# TO DO
Tally every line in the data that has the word "think" and report only the total.

/---

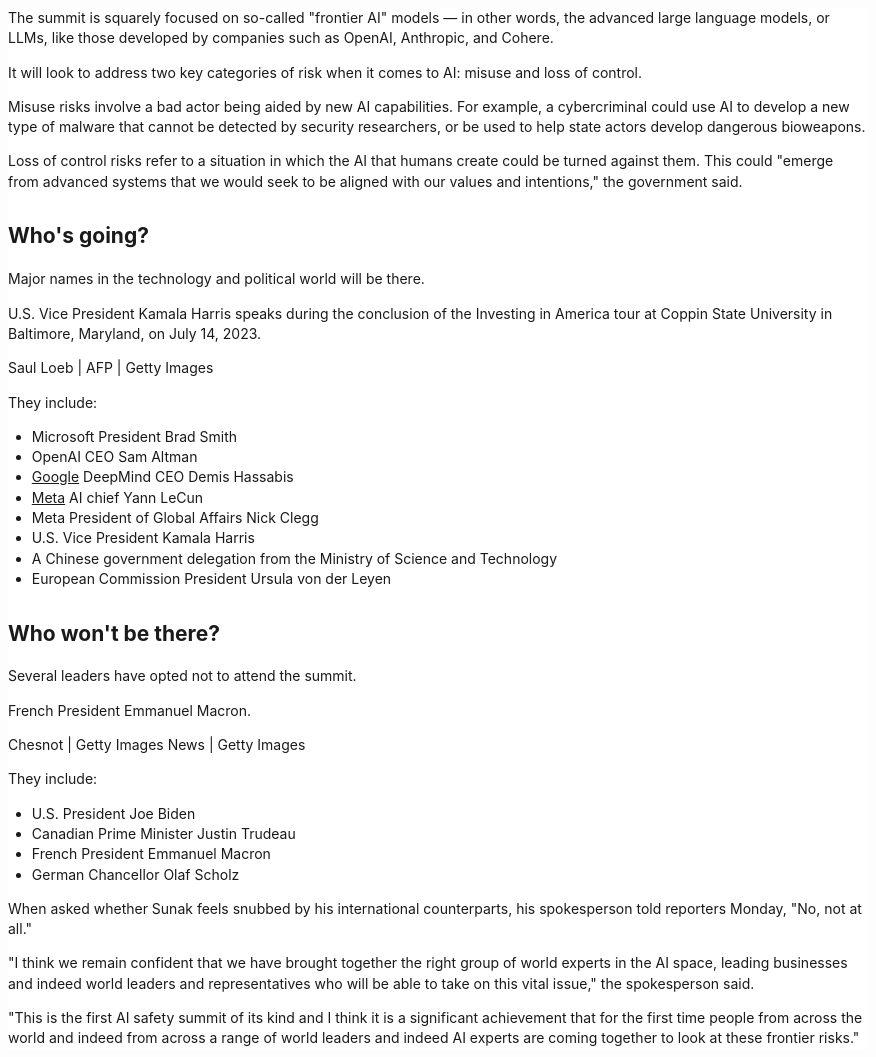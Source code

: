 The summit is squarely focused on so-called "frontier AI" models — in other words, the advanced large language models, or LLMs, like those developed by companies such as OpenAI, Anthropic, and Cohere.

It will look to address two key categories of risk when it comes to AI: misuse and loss of control.

Misuse risks involve a bad actor being aided by new AI capabilities. For example, a cybercriminal could use AI to develop a new type of malware that cannot be detected by security researchers, or be used to help state actors develop dangerous bioweapons.

Loss of control risks refer to a situation in which the AI that humans create could be turned against them. This could "emerge from advanced systems that we would seek to be aligned with our values and intentions," the government said.

Who's going?
------------

Major names in the technology and political world will be there.

U.S. Vice President Kamala Harris speaks during the conclusion of the Investing in America tour at Coppin State University in Baltimore, Maryland, on July 14, 2023.

Saul Loeb | AFP | Getty Images

They include:

*   Microsoft President Brad Smith
*   OpenAI CEO Sam Altman
*   [Google](https://www.cnbc.com/quotes/GOOGL/) DeepMind CEO Demis Hassabis
*   [Meta](https://www.cnbc.com/quotes/META/) AI chief Yann LeCun
*   Meta President of Global Affairs Nick Clegg
*   U.S. Vice President Kamala Harris
*   A Chinese government delegation from the Ministry of Science and Technology
*   European Commission President Ursula von der Leyen

Who won't be there?
-------------------

Several leaders have opted not to attend the summit.

French President Emmanuel Macron.

Chesnot | Getty Images News | Getty Images

They include:

*   U.S. President Joe Biden
*   Canadian Prime Minister Justin Trudeau
*   French President Emmanuel Macron
*   German Chancellor Olaf Scholz

When asked whether Sunak feels snubbed by his international counterparts, his spokesperson told reporters Monday, "No, not at all."

"I think we remain confident that we have brought together the right group of world experts in the AI space, leading businesses and indeed world leaders and representatives who will be able to take on this vital issue," the spokesperson said.

"This is the first AI safety summit of its kind and I think it is a significant achievement that for the first time people from across the world and indeed from across a range of world leaders and indeed AI experts are coming together to look at these frontier risks."
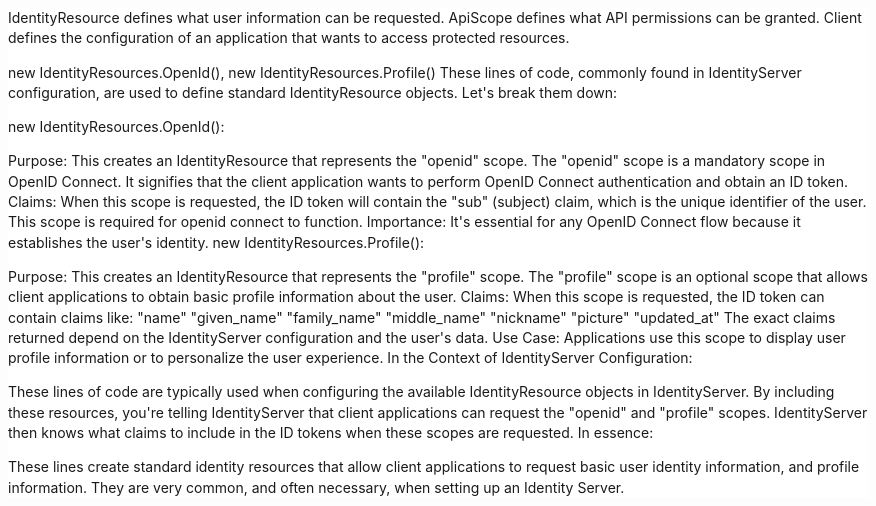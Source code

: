 IdentityResource defines what user information can be requested.
ApiScope defines what API permissions can be granted.
Client defines the configuration of an application that wants to access protected resources.



new IdentityResources.OpenId(),
new IdentityResources.Profile()
These lines of code, commonly found in IdentityServer configuration, are used to define standard IdentityResource objects. Let's break them down:

new IdentityResources.OpenId():

Purpose:
This creates an IdentityResource that represents the "openid" scope.
The "openid" scope is a mandatory scope in OpenID Connect.
It signifies that the client application wants to perform OpenID Connect authentication and obtain an ID token.
Claims:
When this scope is requested, the ID token will contain the "sub" (subject) claim, which is the unique identifier of the user.
This scope is required for openid connect to function.
Importance:
It's essential for any OpenID Connect flow because it establishes the user's identity.
new IdentityResources.Profile():

Purpose:
This creates an IdentityResource that represents the "profile" scope.
The "profile" scope is an optional scope that allows client applications to obtain basic profile information about the user.
Claims:
When this scope is requested, the ID token can contain claims like:
"name"
"given_name"
"family_name"
"middle_name"
"nickname"
"picture"
"updated_at"
The exact claims returned depend on the IdentityServer configuration and the user's data.
Use Case:
Applications use this scope to display user profile information or to personalize the user experience.
In the Context of IdentityServer Configuration:

These lines of code are typically used when configuring the available IdentityResource objects in IdentityServer.
By including these resources, you're telling IdentityServer that client applications can request the "openid" and "profile" scopes.
IdentityServer then knows what claims to include in the ID tokens when these scopes are requested.
In essence:

These lines create standard identity resources that allow client applications to request basic user identity information, and profile information. They are very common, and often necessary, when setting up an Identity Server.
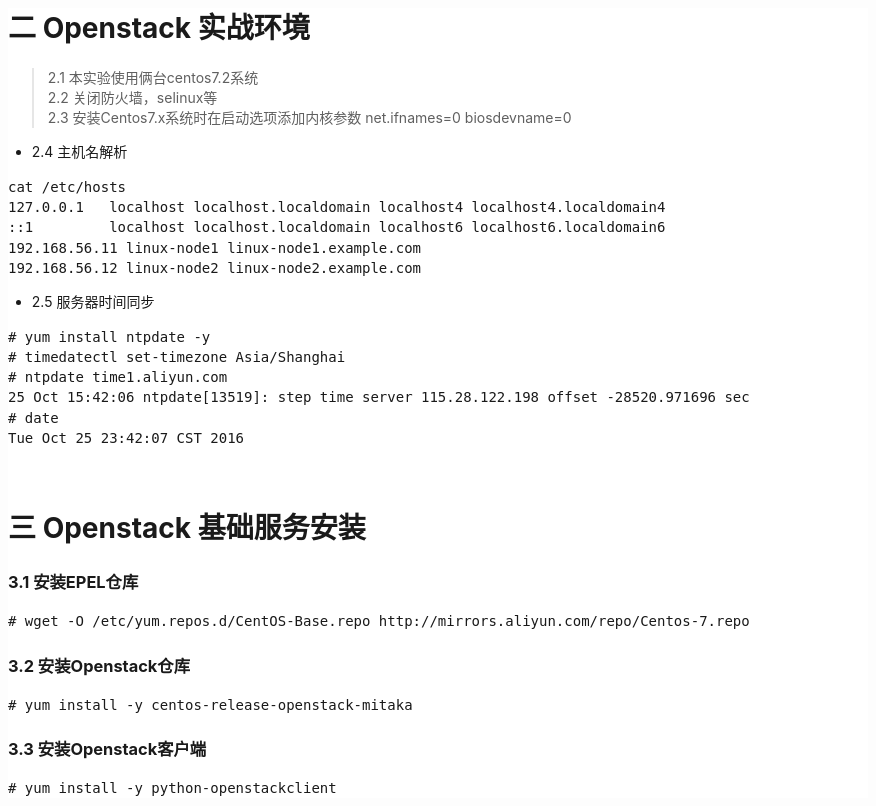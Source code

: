 # 二 Openstack 实战环境  
> 2.1 本实验使用俩台centos7.2系统     
> 2.2 关闭防火墙，selinux等     
> 2.3 安装Centos7.x系统时在启动选项添加内核参数 net.ifnames=0 biosdevname=0    

* 2.4 主机名解析
<pre>
cat /etc/hosts
127.0.0.1   localhost localhost.localdomain localhost4 localhost4.localdomain4
::1         localhost localhost.localdomain localhost6 localhost6.localdomain6
192.168.56.11 linux-node1 linux-node1.example.com
192.168.56.12 linux-node2 linux-node2.example.com
</pre> 
* 2.5 服务器时间同步
<pre>
# yum install ntpdate -y     
# timedatectl set-timezone Asia/Shanghai    
# ntpdate time1.aliyun.com
25 Oct 15:42:06 ntpdate[13519]: step time server 115.28.122.198 offset -28520.971696 sec
# date
Tue Oct 25 23:42:07 CST 2016

</pre>


# 三 Openstack 基础服务安装 

### 3.1 安装EPEL仓库  
<pre>
# wget -O /etc/yum.repos.d/CentOS-Base.repo http://mirrors.aliyun.com/repo/Centos-7.repo
</pre>

### 3.2 安装Openstack仓库
<pre>
# yum install -y centos-release-openstack-mitaka
</pre>

### 3.3 安装Openstack客户端
<pre>
# yum install -y python-openstackclient
</pre> 
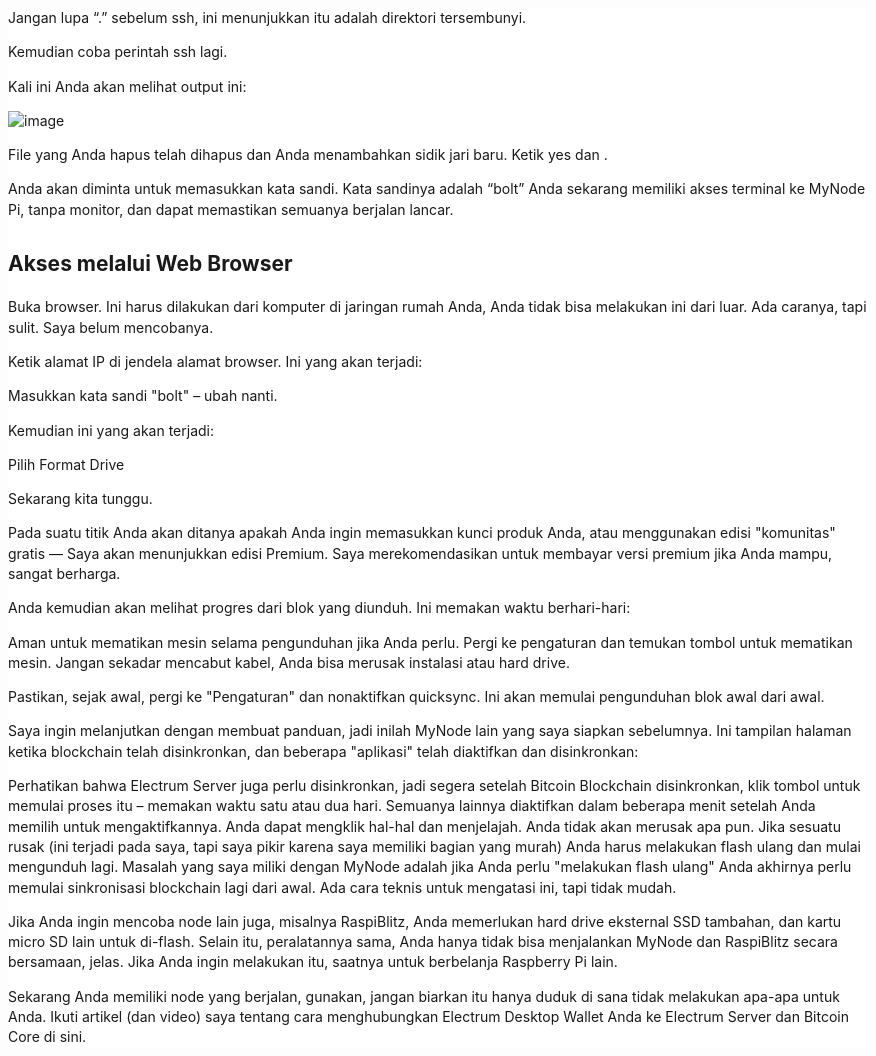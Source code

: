 Jangan lupa “.” sebelum ssh, ini menunjukkan itu adalah direktori tersembunyi.

Kemudian coba perintah ssh lagi.

Kali ini Anda akan melihat output ini:

![image](assets/18.webp)

File yang Anda hapus telah dihapus dan Anda menambahkan sidik jari baru. Ketik yes dan <enter>.

Anda akan diminta untuk memasukkan kata sandi. Kata sandinya adalah “bolt”
Anda sekarang memiliki akses terminal ke MyNode Pi, tanpa monitor, dan dapat memastikan semuanya berjalan lancar.

## Akses melalui Web Browser

Buka browser. Ini harus dilakukan dari komputer di jaringan rumah Anda, Anda tidak bisa melakukan ini dari luar. Ada caranya, tapi sulit. Saya belum mencobanya.

Ketik alamat IP di jendela alamat browser. Ini yang akan terjadi:

Masukkan kata sandi "bolt" – ubah nanti.

Kemudian ini yang akan terjadi:

Pilih Format Drive

Sekarang kita tunggu.

Pada suatu titik Anda akan ditanya apakah Anda ingin memasukkan kunci produk Anda, atau menggunakan edisi "komunitas" gratis — Saya akan menunjukkan edisi Premium. Saya merekomendasikan untuk membayar versi premium jika Anda mampu, sangat berharga.

Anda kemudian akan melihat progres dari blok yang diunduh. Ini memakan waktu berhari-hari:

Aman untuk mematikan mesin selama pengunduhan jika Anda perlu. Pergi ke pengaturan dan temukan tombol untuk mematikan mesin. Jangan sekadar mencabut kabel, Anda bisa merusak instalasi atau hard drive.

Pastikan, sejak awal, pergi ke "Pengaturan" dan nonaktifkan quicksync. Ini akan memulai pengunduhan blok awal dari awal.

Saya ingin melanjutkan dengan membuat panduan, jadi inilah MyNode lain yang saya siapkan sebelumnya. Ini tampilan halaman ketika blockchain telah disinkronkan, dan beberapa "aplikasi" telah diaktifkan dan disinkronkan:

Perhatikan bahwa Electrum Server juga perlu disinkronkan, jadi segera setelah Bitcoin Blockchain disinkronkan, klik tombol untuk memulai proses itu – memakan waktu satu atau dua hari. Semuanya lainnya diaktifkan dalam beberapa menit setelah Anda memilih untuk mengaktifkannya. Anda dapat mengklik hal-hal dan menjelajah. Anda tidak akan merusak apa pun. Jika sesuatu rusak (ini terjadi pada saya, tapi saya pikir karena saya memiliki bagian yang murah) Anda harus melakukan flash ulang dan mulai mengunduh lagi. Masalah yang saya miliki dengan MyNode adalah jika Anda perlu "melakukan flash ulang" Anda akhirnya perlu memulai sinkronisasi blockchain lagi dari awal. Ada cara teknis untuk mengatasi ini, tapi tidak mudah.

Jika Anda ingin mencoba node lain juga, misalnya RaspiBlitz, Anda memerlukan hard drive eksternal SSD tambahan, dan kartu micro SD lain untuk di-flash. Selain itu, peralatannya sama, Anda hanya tidak bisa menjalankan MyNode dan RaspiBlitz secara bersamaan, jelas. Jika Anda ingin melakukan itu, saatnya untuk berbelanja Raspberry Pi lain.

Sekarang Anda memiliki node yang berjalan, gunakan, jangan biarkan itu hanya duduk di sana tidak melakukan apa-apa untuk Anda. Ikuti artikel (dan video) saya tentang cara menghubungkan Electrum Desktop Wallet Anda ke Electrum Server dan Bitcoin Core di sini.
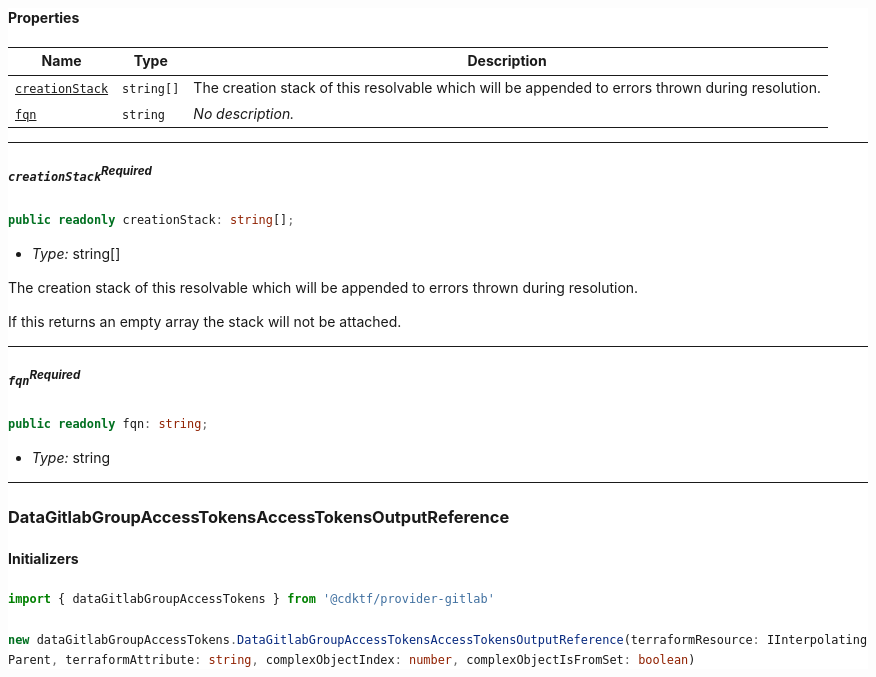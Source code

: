 

#### Properties <a name="Properties" id="Properties"></a>

| **Name** | **Type** | **Description** |
| --- | --- | --- |
| <code><a href="#@cdktf/provider-gitlab.dataGitlabGroupAccessTokens.DataGitlabGroupAccessTokensAccessTokensList.property.creationStack">creationStack</a></code> | <code>string[]</code> | The creation stack of this resolvable which will be appended to errors thrown during resolution. |
| <code><a href="#@cdktf/provider-gitlab.dataGitlabGroupAccessTokens.DataGitlabGroupAccessTokensAccessTokensList.property.fqn">fqn</a></code> | <code>string</code> | *No description.* |

---

##### `creationStack`<sup>Required</sup> <a name="creationStack" id="@cdktf/provider-gitlab.dataGitlabGroupAccessTokens.DataGitlabGroupAccessTokensAccessTokensList.property.creationStack"></a>

```typescript
public readonly creationStack: string[];
```

- *Type:* string[]

The creation stack of this resolvable which will be appended to errors thrown during resolution.

If this returns an empty array the stack will not be attached.

---

##### `fqn`<sup>Required</sup> <a name="fqn" id="@cdktf/provider-gitlab.dataGitlabGroupAccessTokens.DataGitlabGroupAccessTokensAccessTokensList.property.fqn"></a>

```typescript
public readonly fqn: string;
```

- *Type:* string

---


### DataGitlabGroupAccessTokensAccessTokensOutputReference <a name="DataGitlabGroupAccessTokensAccessTokensOutputReference" id="@cdktf/provider-gitlab.dataGitlabGroupAccessTokens.DataGitlabGroupAccessTokensAccessTokensOutputReference"></a>

#### Initializers <a name="Initializers" id="@cdktf/provider-gitlab.dataGitlabGroupAccessTokens.DataGitlabGroupAccessTokensAccessTokensOutputReference.Initializer"></a>

```typescript
import { dataGitlabGroupAccessTokens } from '@cdktf/provider-gitlab'

new dataGitlabGroupAccessTokens.DataGitlabGroupAccessTokensAccessTokensOutputReference(terraformResource: IInterpolatingParent, terraformAttribute: string, complexObjectIndex: number, complexObjectIsFromSet: boolean)
```
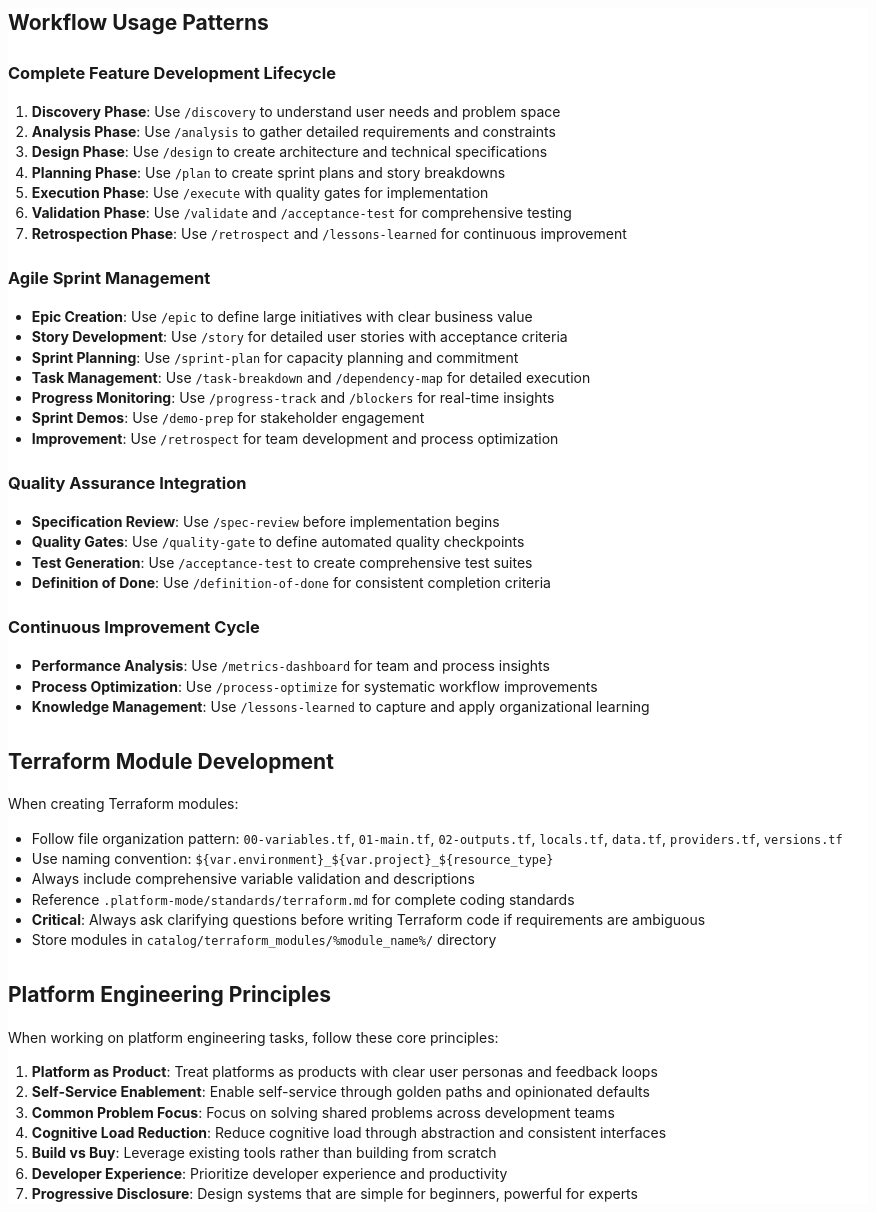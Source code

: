 ## Workflow Usage Patterns

### Complete Feature Development Lifecycle
1. **Discovery Phase**: Use `/discovery` to understand user needs and problem space
2. **Analysis Phase**: Use `/analysis` to gather detailed requirements and constraints  
3. **Design Phase**: Use `/design` to create architecture and technical specifications
4. **Planning Phase**: Use `/plan` to create sprint plans and story breakdowns
5. **Execution Phase**: Use `/execute` with quality gates for implementation
6. **Validation Phase**: Use `/validate` and `/acceptance-test` for comprehensive testing
7. **Retrospection Phase**: Use `/retrospect` and `/lessons-learned` for continuous improvement

### Agile Sprint Management
- **Epic Creation**: Use `/epic` to define large initiatives with clear business value
- **Story Development**: Use `/story` for detailed user stories with acceptance criteria
- **Sprint Planning**: Use `/sprint-plan` for capacity planning and commitment
- **Task Management**: Use `/task-breakdown` and `/dependency-map` for detailed execution
- **Progress Monitoring**: Use `/progress-track` and `/blockers` for real-time insights
- **Sprint Demos**: Use `/demo-prep` for stakeholder engagement
- **Improvement**: Use `/retrospect` for team development and process optimization

### Quality Assurance Integration
- **Specification Review**: Use `/spec-review` before implementation begins
- **Quality Gates**: Use `/quality-gate` to define automated quality checkpoints
- **Test Generation**: Use `/acceptance-test` to create comprehensive test suites  
- **Definition of Done**: Use `/definition-of-done` for consistent completion criteria

### Continuous Improvement Cycle
- **Performance Analysis**: Use `/metrics-dashboard` for team and process insights
- **Process Optimization**: Use `/process-optimize` for systematic workflow improvements
- **Knowledge Management**: Use `/lessons-learned` to capture and apply organizational learning

## Terraform Module Development

When creating Terraform modules:
- Follow file organization pattern: `00-variables.tf`, `01-main.tf`, `02-outputs.tf`, `locals.tf`, `data.tf`, `providers.tf`, `versions.tf`
- Use naming convention: `${var.environment}_${var.project}_${resource_type}`
- Always include comprehensive variable validation and descriptions
- Reference `.platform-mode/standards/terraform.md` for complete coding standards
- **Critical**: Always ask clarifying questions before writing Terraform code if requirements are ambiguous
- Store modules in `catalog/terraform_modules/%module_name%/` directory

## Platform Engineering Principles

When working on platform engineering tasks, follow these core principles:
1. **Platform as Product**: Treat platforms as products with clear user personas and feedback loops
2. **Self-Service Enablement**: Enable self-service through golden paths and opinionated defaults
3. **Common Problem Focus**: Focus on solving shared problems across development teams
4. **Cognitive Load Reduction**: Reduce cognitive load through abstraction and consistent interfaces
5. **Build vs Buy**: Leverage existing tools rather than building from scratch
6. **Developer Experience**: Prioritize developer experience and productivity
7. **Progressive Disclosure**: Design systems that are simple for beginners, powerful for experts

\---

# OUTPUT OF THE EXERCISE
2